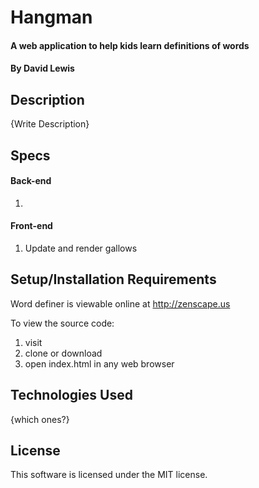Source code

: # Hangman

#### A web application to help kids learn definitions of words

#### By David Lewis

## Description

{Write Description}

## Specs

#### Back-end

1. 

#### Front-end



1. Update and render gallows

## Setup/Installation Requirements

Word definer is viewable online at http://zenscape.us

To view the source code:
1. visit
2. clone or download
3. open index.html in any web browser

## Technologies Used

{which ones?}

## License

This software is licensed under the MIT license.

◆ **What the exercise asks**
At the line containing "2. clone or download", start transcribing exactly, and continue through the last line of the listing. Stop there and add nothing.

◆ **Exercise output**
2. clone or download
3. open index.html in any web browser

## Technologies Used

{which ones?}

## License

This software is licensed under the MIT license.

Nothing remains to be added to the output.